OK so I'm a spontaneous person and my advice is don't make any lists. Dating isn't accounting, you don't need to make Excel spreadsheets about women lol The way I usually dated was to go with my initial gut feeling. Like, do I feel chemistry and connection with a person? If yes then I went for it. Getting to know them and seeing if you're really compatible comes later.

I'm a woman and I actually asked out most of my ex partners myself. My first boyfriend at 16 years old it was me that asked him out. Basically with all of them I put myself out there. I've been asked out too but with basically all my long term relationships it was me that asked them out or told them I liked them. And they said yes! And some people said no but I took the rejection in my stride. You need to take risks in life. Otherwise do you know what will happen? Nothing, absolutely nothing. You need to actually do something to see results.

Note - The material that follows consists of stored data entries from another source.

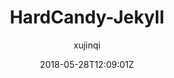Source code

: ---
title: "HardCandy-Jekyll"
github: https://github.com/xukimseven/HardCandy-Jekyll
demo: http://ww1.xseven.me/
author: xujinqi
draft: true
ssg:
  - Jekyll
cms:
  - No Cms
date: 2018-05-28T12:09:01Z
github_branch: master
---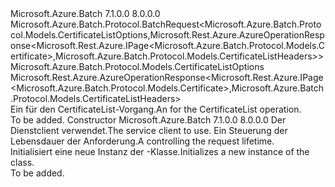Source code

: <Type Name="CertificateListBatchRequest" FullName="Microsoft.Azure.Batch.Protocol.BatchRequests.CertificateListBatchRequest">
  <TypeSignature Language="C#" Value="public class CertificateListBatchRequest : Microsoft.Azure.Batch.Protocol.BatchRequest&lt;Microsoft.Azure.Batch.Protocol.Models.CertificateListOptions,Microsoft.Rest.Azure.AzureOperationResponse&lt;Microsoft.Rest.Azure.IPage&lt;Microsoft.Azure.Batch.Protocol.Models.Certificate&gt;,Microsoft.Azure.Batch.Protocol.Models.CertificateListHeaders&gt;&gt;" />
  <TypeSignature Language="ILAsm" Value=".class public auto ansi beforefieldinit CertificateListBatchRequest extends Microsoft.Azure.Batch.Protocol.BatchRequest`2&lt;class Microsoft.Azure.Batch.Protocol.Models.CertificateListOptions, class Microsoft.Rest.Azure.AzureOperationResponse`2&lt;class Microsoft.Rest.Azure.IPage`1&lt;class Microsoft.Azure.Batch.Protocol.Models.Certificate&gt;, class Microsoft.Azure.Batch.Protocol.Models.CertificateListHeaders&gt;&gt;" />
  <TypeSignature Language="DocId" Value="T:Microsoft.Azure.Batch.Protocol.BatchRequests.CertificateListBatchRequest" />
  <TypeSignature Language="VB.NET" Value="Public Class CertificateListBatchRequest&#xA;Inherits BatchRequest(Of CertificateListOptions, AzureOperationResponse(Of IPage(Of Certificate), CertificateListHeaders))" />
  <TypeSignature Language="F#" Value="type CertificateListBatchRequest = class&#xA;    inherit BatchRequest&lt;CertificateListOptions, AzureOperationResponse&lt;IPage&lt;Certificate&gt;, CertificateListHeaders&gt;&gt;" />
  <AssemblyInfo>
    <AssemblyName>Microsoft.Azure.Batch</AssemblyName>
    <AssemblyVersion>7.1.0.0</AssemblyVersion>
    <AssemblyVersion>8.0.0.0</AssemblyVersion>
  </AssemblyInfo>
  <Base>
    <BaseTypeName>Microsoft.Azure.Batch.Protocol.BatchRequest&lt;Microsoft.Azure.Batch.Protocol.Models.CertificateListOptions,Microsoft.Rest.Azure.AzureOperationResponse&lt;Microsoft.Rest.Azure.IPage&lt;Microsoft.Azure.Batch.Protocol.Models.Certificate&gt;,Microsoft.Azure.Batch.Protocol.Models.CertificateListHeaders&gt;&gt;</BaseTypeName>
    <BaseTypeArguments>
      <BaseTypeArgument TypeParamName="TOptions">Microsoft.Azure.Batch.Protocol.Models.CertificateListOptions</BaseTypeArgument>
      <BaseTypeArgument TypeParamName="TResponse">Microsoft.Rest.Azure.AzureOperationResponse&lt;Microsoft.Rest.Azure.IPage&lt;Microsoft.Azure.Batch.Protocol.Models.Certificate&gt;,Microsoft.Azure.Batch.Protocol.Models.CertificateListHeaders&gt;</BaseTypeArgument>
    </BaseTypeArguments>
  </Base>
  <Interfaces />
  <Docs>
    <summary>
            <span data-ttu-id="3ea0c-101">Ein <see cref="T:Microsoft.Azure.Batch.Protocol.IBatchRequest" /> für den CertificateList-Vorgang.</span><span class="sxs-lookup"><span data-stu-id="3ea0c-101">An <see cref="T:Microsoft.Azure.Batch.Protocol.IBatchRequest" /> for the CertificateList operation.</span></span>
            </summary>
    <remarks>To be added.</remarks>
  </Docs>
  <Members>
    <Member MemberName=".ctor">
      <MemberSignature Language="C#" Value="public CertificateListBatchRequest (Microsoft.Azure.Batch.Protocol.BatchServiceClient serviceClient, System.Threading.CancellationToken cancellationToken);" />
      <MemberSignature Language="ILAsm" Value=".method public hidebysig specialname rtspecialname instance void .ctor(class Microsoft.Azure.Batch.Protocol.BatchServiceClient serviceClient, valuetype System.Threading.CancellationToken cancellationToken) cil managed" />
      <MemberSignature Language="DocId" Value="M:Microsoft.Azure.Batch.Protocol.BatchRequests.CertificateListBatchRequest.#ctor(Microsoft.Azure.Batch.Protocol.BatchServiceClient,System.Threading.CancellationToken)" />
      <MemberSignature Language="F#" Value="new Microsoft.Azure.Batch.Protocol.BatchRequests.CertificateListBatchRequest : Microsoft.Azure.Batch.Protocol.BatchServiceClient * System.Threading.CancellationToken -&gt; Microsoft.Azure.Batch.Protocol.BatchRequests.CertificateListBatchRequest" Usage="new Microsoft.Azure.Batch.Protocol.BatchRequests.CertificateListBatchRequest (serviceClient, cancellationToken)" />
      <MemberType>Constructor</MemberType>
      <AssemblyInfo>
        <AssemblyName>Microsoft.Azure.Batch</AssemblyName>
        <AssemblyVersion>7.1.0.0</AssemblyVersion>
        <AssemblyVersion>8.0.0.0</AssemblyVersion>
      </AssemblyInfo>
      <Parameters>
        <Parameter Name="serviceClient" Type="Microsoft.Azure.Batch.Protocol.BatchServiceClient" />
        <Parameter Name="cancellationToken" Type="System.Threading.CancellationToken" />
      </Parameters>
      <Docs>
        <param name="serviceClient"><span data-ttu-id="3ea0c-102">Der Dienstclient verwendet.</span><span class="sxs-lookup"><span data-stu-id="3ea0c-102">The service client to use.</span></span></param>
        <param name="cancellationToken"><span data-ttu-id="3ea0c-103">Ein <see cref="T:System.Threading.CancellationToken" /> Steuerung der Lebensdauer der Anforderung.</span><span class="sxs-lookup"><span data-stu-id="3ea0c-103">A <see cref="T:System.Threading.CancellationToken" /> controlling the request lifetime.</span></span></param>
        <summary>
            <span data-ttu-id="3ea0c-104">Initialisiert eine neue Instanz der <see cref="T:Microsoft.Azure.Batch.Protocol.BatchRequests.CertificateListBatchRequest" />-Klasse.</span><span class="sxs-lookup"><span data-stu-id="3ea0c-104">Initializes a new instance of the <see cref="T:Microsoft.Azure.Batch.Protocol.BatchRequests.CertificateListBatchRequest" /> class.</span></span>
            </summary>
        <remarks>To be added.</remarks>
      </Docs>
    </Member>
  </Members>
</Type>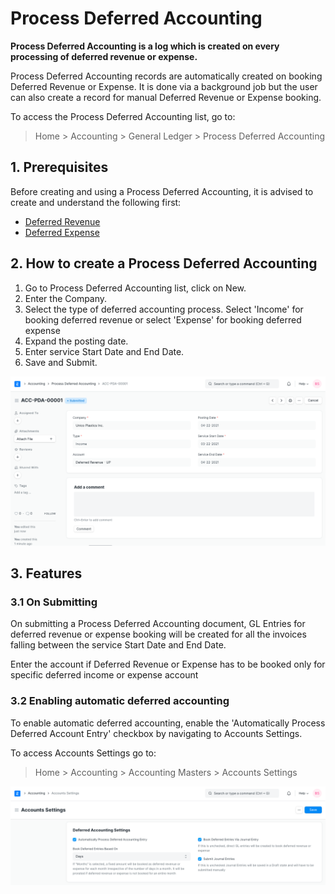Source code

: 
# Process Deferred Accounting


**Process Deferred Accounting is a log which is created on every processing of deferred revenue or expense.**


Process Deferred Accounting records are automatically created on booking Deferred Revenue or Expense. It is done via a background job but the user can also create a record for manual Deferred Revenue or Expense booking.


To access the Process Deferred Accounting list, go to:



> 
> Home > Accounting > General Ledger > Process Deferred Accounting
> 
> 
> 


## 1. Prerequisites


Before creating and using a Process Deferred Accounting, it is advised to create and understand the following first:


* [Deferred Revenue](/docs/en/accounts/deferred-revenue)
* [Deferred Expense](/docs/en/accounts/deferred-expense)


## 2. How to create a Process Deferred Accounting


1. Go to Process Deferred Accounting list, click on New.
2. Enter the Company.
3. Select the type of deferred accounting process. Select 'Income' for booking deferred revenue or select 'Expense' for booking deferred expense
4. Expand the posting date.
5. Enter service Start Date and End Date.
6. Save and Submit.


![Process Deferred Revenue](/files/process-deferred-accounting.png)


## 3. Features


### 3.1 On Submitting


On submitting a Process Deferred Accounting document, GL Entries for deferred revenue or expense booking will be created for all the invoices falling between the service Start Date and End Date.


Enter the account if Deferred Revenue or Expense has to be booked only for specific deferred income or expense account


### 3.2 Enabling automatic deferred accounting


To enable automatic deferred accounting, enable the 'Automatically Process Deferred Account Entry' checkbox by navigating to Accounts Settings.


To access Accounts Settings go to:



> 
> Home > Accounting > Accounting Masters > Accounts Settings
> 
> 
> 


![Deferred Accounting Settings](/files/deferred-accounting-settings.png)


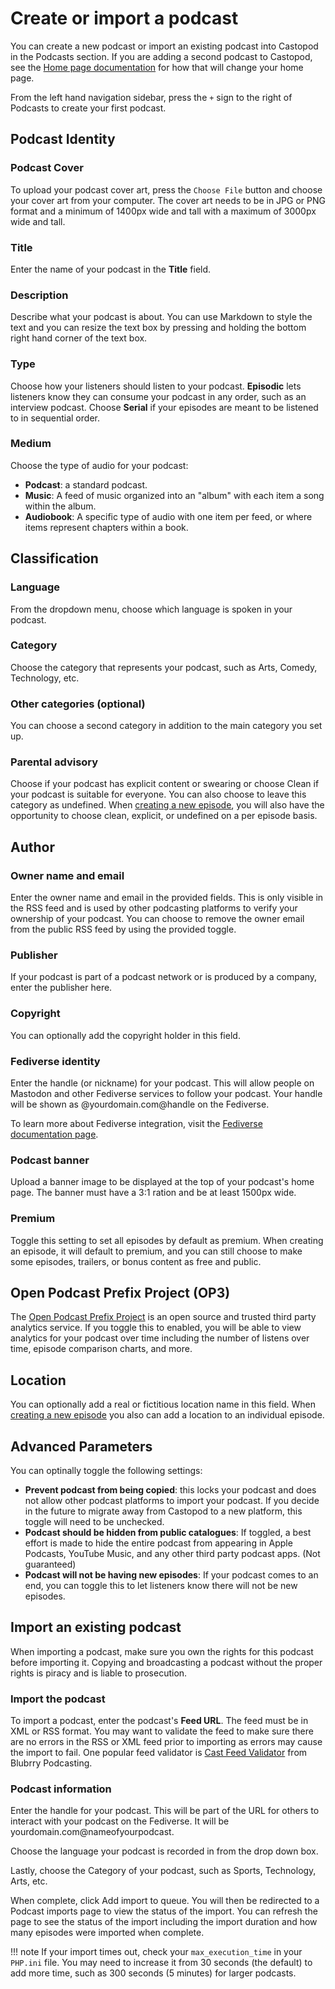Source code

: # Create or import a podcast

You can create a new podcast or import an existing podcast into Castopod in the Podcasts section.  If you are adding 
a second podcast to Castopod, see the [Home page documentation](../website/home.md) for how that will change your 
home page.

From the left hand navigation sidebar, press the `+` sign to the right of Podcasts to create your first podcast.

## Podcast Identity

### Podcast Cover

To upload your podcast cover art, press the `Choose File` button and choose your cover art from your computer.  The 
cover art needs to be in JPG or PNG format and a minimum of 1400px wide and tall with a maximum of 3000px wide and 
tall.

### Title
Enter the name of your podcast in the **Title** field.

### Description

Describe what your podcast is about.  You can use Markdown to style the text and you can resize the text box by
pressing and holding the bottom right hand corner of the text box.

### Type

Choose how your listeners should listen to your podcast.  **Episodic** lets listeners know they can consume your podcast 
in any order, such as an interview podcast.  Choose **Serial** if your episodes are meant to be listened to in 
sequential order.

### Medium

Choose the type of audio for your podcast:

* **Podcast**: a standard podcast.
* **Music**: A feed of music organized into an "album" with each item a song within the album.
* **Audiobook**: A specific type of audio with one item per feed, or where items represent chapters within a book.

## Classification

### Language

From the dropdown menu, choose which language is spoken in your podcast.

### Category

Choose the category that represents your podcast, such as Arts, Comedy, Technology, etc.

### Other categories (optional)

You can choose a second category in addition to the main category you set up.

### Parental advisory

Choose if your podcast has explicit content or swearing or choose Clean if your podcast is suitable for everyone. You 
can also choose to leave this category as undefined.  When [creating a new episode](../podcast/episodes.md), 
you will also have the opportunity to choose clean, explicit, or undefined on a per episode basis.

## Author

### Owner name and email

Enter the owner name and email in the provided fields.  This is only visible in the RSS feed and is used by other 
podcasting platforms to verify your ownership of your podcast.  You can choose to remove the owner email 
from the public RSS feed by using the provided toggle.

### Publisher

If your podcast is part of a podcast network or is produced by a company, enter the publisher here.

### Copyright

You can optionally add the copyright holder in this field.

### Fediverse identity

Enter the handle (or nickname) for your podcast.  This will allow people on Mastodon and other Fediverse services 
to follow your podcast.  Your handle will be shown as @yourdomain.com@handle on the Fediverse.  

To learn more about Fediverse integration, visit the [Fediverse documentation page](../instance/fediverse.md).

### Podcast banner

Upload a banner image to be displayed at the top of your podcast's home page.  The banner must have a 3:1 ration and 
be at least 1500px wide.

### Premium

Toggle this setting to set all episodes by default as premium.  When creating an episode, it will default to premium, 
and you can still choose to make some episodes, trailers, or bonus content as free and public.

## Open Podcast Prefix Project (OP3)

The [Open Podcast Prefix Project](https://op3.dev) is an open source and trusted third party analytics service.  If 
you toggle this to enabled, you will be able to view analytics for your podcast over time including the number of 
listens over time, episode comparison charts, and more.

## Location

You can optionally add a real or fictitious location name in this field.  When 
[creating a new episode](../podcast/episodes.md) you also can add a location to an individual episode.

## Advanced Parameters

You can optinally toggle the following settings: 

* **Prevent podcast from being copied**:  this locks your podcast and does not allow other podcast platforms to import 
your podcast.  If you decide in the future to migrate away from Castopod to a new platform, this toggle will need to be
unchecked.
* **Podcast should be hidden from public catalogues**: If toggled, a best effort is made to hide the entire podcast from 
appearing in Apple Podcasts, YouTube Music, and any other third party podcast apps.  (Not guaranteed)
* **Podcast will not be having new episodes**:  If your podcast comes to an end, you can toggle this to let listeners 
know there will not be new episodes.

## Import an existing podcast

When importing a podcast, make sure you own the rights for this podcast before importing it. 
Copying and broadcasting a podcast without the proper rights is piracy and is liable to prosecution.

### Import the podcast

To import a podcast, enter the podcast's **Feed URL**.  The feed must be in XML or RSS format.  You may want to validate 
the feed to make sure there are no errors in the RSS or XML feed prior to importing as errors may cause the import 
to fail.  One popular feed validator is [Cast Feed Validator](https://www.castfeedvalidator.com) from 
Blubrry Podcasting.

### Podcast information

Enter the handle for your podcast.  This will be part of the URL for others to interact with your podcast on the 
Fediverse.  It will be yourdomain.com@nameofyourpodcast.

Choose the language your podcast is recorded in from the drop down box.

Lastly, choose the Category of your podcast, such as Sports, Technology, Arts, etc.

When complete, click Add import to queue.  You will then be redirected to a Podcast imports page to view the status 
of the import.  You can refresh the page to see the status of the import including the import duration and how many 
episodes were imported when complete.

!!! note
    If your import times out, check your `max_execution_time` in your `PHP.ini` file.  You may need to increase it 
    from 30 seconds (the default) to add more time, such as 300 seconds (5 minutes) for larger podcasts.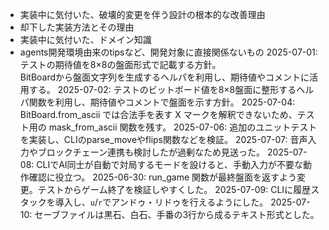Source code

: - 実装中に気付いた、破壊的変更を伴う設計の根本的な改善理由
- 却下した実装方法とその理由
- 実装中に気付いた、ドメイン知識
- agents開発環境由来のtipsなど、開発対象に直接関係ないもの
2025-07-01: テストの期待値を8×8の盤面形式で記載する方針。\
              BitBoardから盤面文字列を生成するヘルパを利用し、期待値やコメントに活用する。
2025-07-02: テストのビットボード値を8×8盤面に整形するヘルパ関数を利用し、期待値やコメントで盤面を示す方針。
2025-07-04: BitBoard.from_ascii では合法手を表す
            X マークを解釈できないため、テスト用の mask_from_ascii 関数を残す。
2025-07-06: 追加のユニットテストを実装し、CLIのparse_moveやflips関数などを検証。
2025-07-07: 音声入力やブロックチェーン連携も検討したが過剰なため見送った。
2025-07-08: CLIでAI同士が自動で対局するモードを設けると、手動入力が不要な動作確認に役立つ。
2025-06-30: run_game 関数が最終盤面を返すよう変更。テストからゲーム終了を検証しやすくした。
2025-07-09: CLIに履歴スタックを導入し、`u`/`r`でアンドゥ・リドゥを行えるようにした。
2025-07-10: セーブファイルは黒石、白石、手番の3行から成るテキスト形式とした。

My initial gut feeling is telling me all sorts of things. It's telling me that Girl A is putting more effort in showing her interest in me, but it's also telling me that Girl C can't be as flirty as she use to be since she's in a leadership role now.

It's telling me that Girl A is almost exactly what I look for in a girl in terms of physical looks, but I have more of a personal connection with Girl C. 

It's telling me that it'd be easier to date Girl A with or without a promotion and that girl C would only be easy to date if I find a new job, which I'd prefer not to do.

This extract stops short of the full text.